Reed moved to New York City, working as a songwriter for Pickwick records, and co-formed The Velvet Underground as lead guitarist/vocalist/lyricist. Though internally unstable (breaking up in 1970) and never commercially viable, the VU's reputation as the ultimate, most influential underground band has remained intact.
In 1972 Reed, now a solo artist, released the glam rock album Transformer, produced by David Bowie. He followed this with Berlin, which tells something like a love story of two junkies in that city. This, one of the more depressing albums ever made, includes "Caroline Says II" (violence), "The Kids" (prostitution and drug addiction), "The Bed" (suicide) and, unsurprisingly, "Sad Song."
Reed's chosen subject matter was far ahead of its time. Popular music would not catch up to him until the punks in the mid- to late-1970s, but even then his songs were unique: whether drenched in feedback or gently melodic, Reed usually sang about the disturbing, if not sordid, things other lyricists left out. "Walk on the Wild Side" is a wry and graphic salute to the misfits, male hustlers and transvestites at Andy Warhol's Factory. "Perfect Day" is an elegiac paean to Reed's addiction to heroin, later included on the soundtrack to Trainspotting. In his chosen material Reed followed, and updated, such authors as Allen Ginsberg and Jean Genet. Reed's persona was also far advanced, preferring black leather and S&M-like gear even in the hippie-infested 1960s.
In 1975, he produced the double studio album of pure guitar feedback Metal Machine Music. Some regarded it as an attempt to break his record company contract. Lester Bangs declared it genius. Though admitting that the liner notes' list of instruments used is fictitious and parodistic, Reed maintains that MMM was and is a serious album. His albums of the late 1970s are often regarded as a mixed affair by rock critics, owing at least partly to the addictions that were then overtaking Reed.
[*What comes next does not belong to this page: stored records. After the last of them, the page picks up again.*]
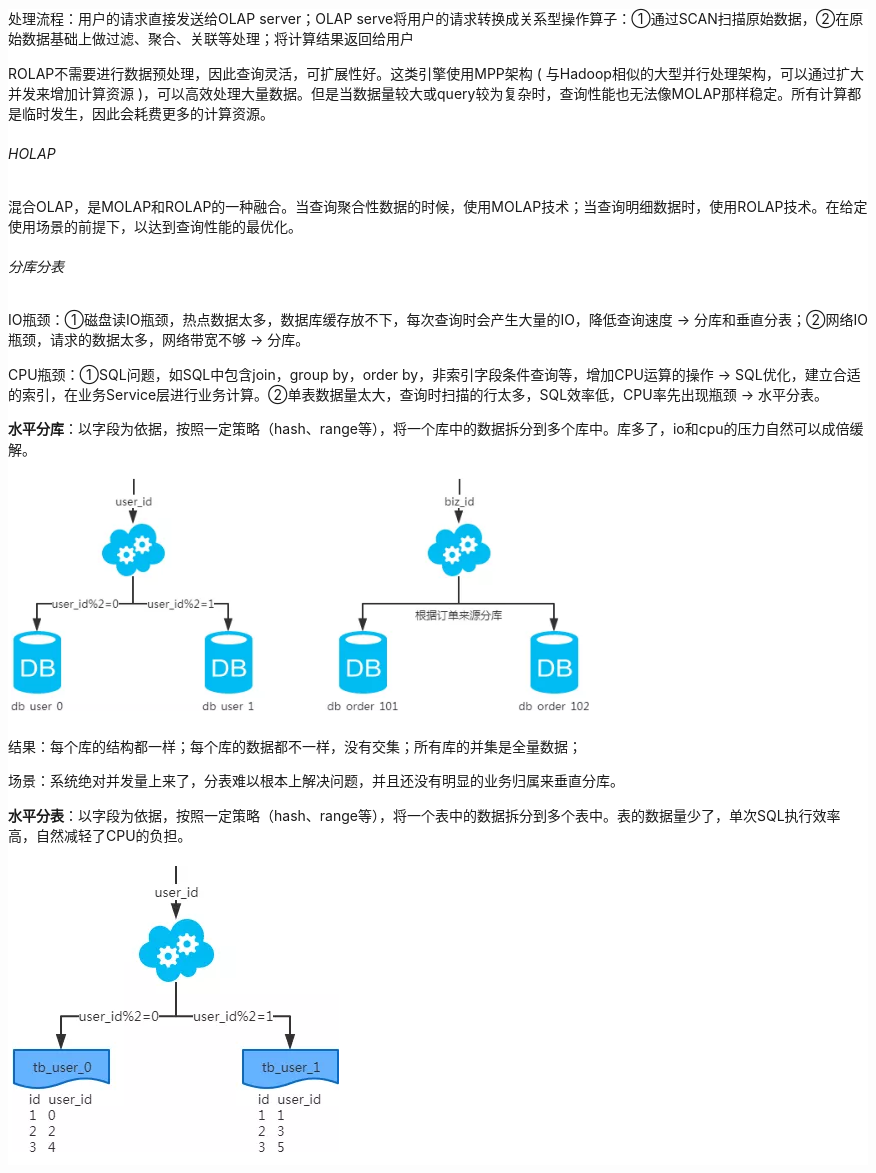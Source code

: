 处理流程：用户的请求直接发送给OLAP server；OLAP serve将用户的请求转换成关系型操作算子：①通过SCAN扫描原始数据，②在原始数据基础上做过滤、聚合、关联等处理；将计算结果返回给用户

ROLAP不需要进行数据预处理，因此查询灵活，可扩展性好。这类引擎使用MPP架构 ( 与Hadoop相似的大型并行处理架构，可以通过扩大并发来增加计算资源 )，可以高效处理大量数据。但是当数据量较大或query较为复杂时，查询性能也无法像MOLAP那样稳定。所有计算都是临时发生，因此会耗费更多的计算资源。

###### HOLAP

混合OLAP，是MOLAP和ROLAP的一种融合。当查询聚合性数据的时候，使用MOLAP技术；当查询明细数据时，使用ROLAP技术。在给定使用场景的前提下，以达到查询性能的最优化。

###### 分库分表

IO瓶颈：①磁盘读IO瓶颈，热点数据太多，数据库缓存放不下，每次查询时会产生大量的IO，降低查询速度 -> 分库和垂直分表；②网络IO瓶颈，请求的数据太多，网络带宽不够 -> 分库。

CPU瓶颈：①SQL问题，如SQL中包含join，group by，order by，非索引字段条件查询等，增加CPU运算的操作 -> SQL优化，建立合适的索引，在业务Service层进行业务计算。②单表数据量太大，查询时扫描的行太多，SQL效率低，CPU率先出现瓶颈 -> 水平分表。

**水平分库**：以字段为依据，按照一定策略（hash、range等），将一个库中的数据拆分到多个库中。库多了，io和cpu的压力自然可以成倍缓解。

![](../picture/2/203.png)

结果：每个库的结构都一样；每个库的数据都不一样，没有交集；所有库的并集是全量数据；

场景：系统绝对并发量上来了，分表难以根本上解决问题，并且还没有明显的业务归属来垂直分库。

**水平分表**：以字段为依据，按照一定策略（hash、range等），将一个表中的数据拆分到多个表中。表的数据量少了，单次SQL执行效率高，自然减轻了CPU的负担。

![](../picture/2/204.png)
In the early 1980s, Reed gave up the drugs and depravity, both in his work and in his private life, to address more serious concerns, notably on his acclaimed comeback album The Blue Mask. He married Sylvia Morales (later divorced). Reed fired an angry salvo at his hometown's political problems on the hit album New York, denouncing crime, high rents, Jesse Jackson, even Pope John Paul II and Kurt Waldheim. When one-time Velvet Underground patron and producer Andy Warhol died after a routine surgery, Reed closed a 25-year hiatus to collaborate with fellow ex-VU John Cale on Songs for Drella, a Warhol biography in minimalist pop music. Touchingly affectionate and painfully confessional, often witty, Reed's vocals blister when singing of alleged medical errors and Valerie Solanas' 1968 assassination attempt on Warhol.
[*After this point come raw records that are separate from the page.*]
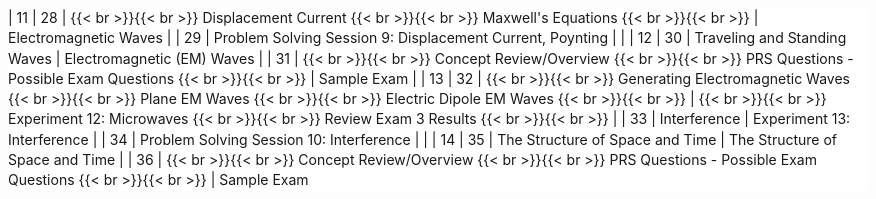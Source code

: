 | 11 | 28 |  {{< br >}}{{< br >}} Displacement Current {{< br >}}{{< br >}} Maxwell's Equations {{< br >}}{{< br >}}  | Electromagnetic Waves |
| 29 | Problem Solving Session 9: Displacement Current, Poynting |  |
| 12 | 30 | Traveling and Standing Waves | Electromagnetic (EM) Waves |
| 31 |  {{< br >}}{{< br >}} Concept Review/Overview {{< br >}}{{< br >}} PRS Questions - Possible Exam Questions {{< br >}}{{< br >}}  | Sample Exam |
| 13 | 32 |  {{< br >}}{{< br >}} Generating Electromagnetic Waves {{< br >}}{{< br >}} Plane EM Waves {{< br >}}{{< br >}} Electric Dipole EM Waves {{< br >}}{{< br >}}  |  {{< br >}}{{< br >}} Experiment 12: Microwaves {{< br >}}{{< br >}} Review Exam 3 Results {{< br >}}{{< br >}}  |
| 33 | Interference | Experiment 13: Interference |
| 34 | Problem Solving Session 10: Interference |  |
| 14 | 35 | The Structure of Space and Time | The Structure of Space and Time |
| 36 |  {{< br >}}{{< br >}} Concept Review/Overview {{< br >}}{{< br >}} PRS Questions - Possible Exam Questions {{< br >}}{{< br >}}  | Sample Exam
Reed continued on those dark notes with Magic and Loss, an album about mortality. In 1997 over thirty artists covered "Perfect Day" for the BBC's "Children in Need" appeal. In 2001 he was the victim of a hoax claiming he had died of a heroin overdose. In 2003, he released a 2-CD set, The Raven, based on the works of Edgar Allan Poe.
He is often seen in the company of fellow artist Laurie Anderson.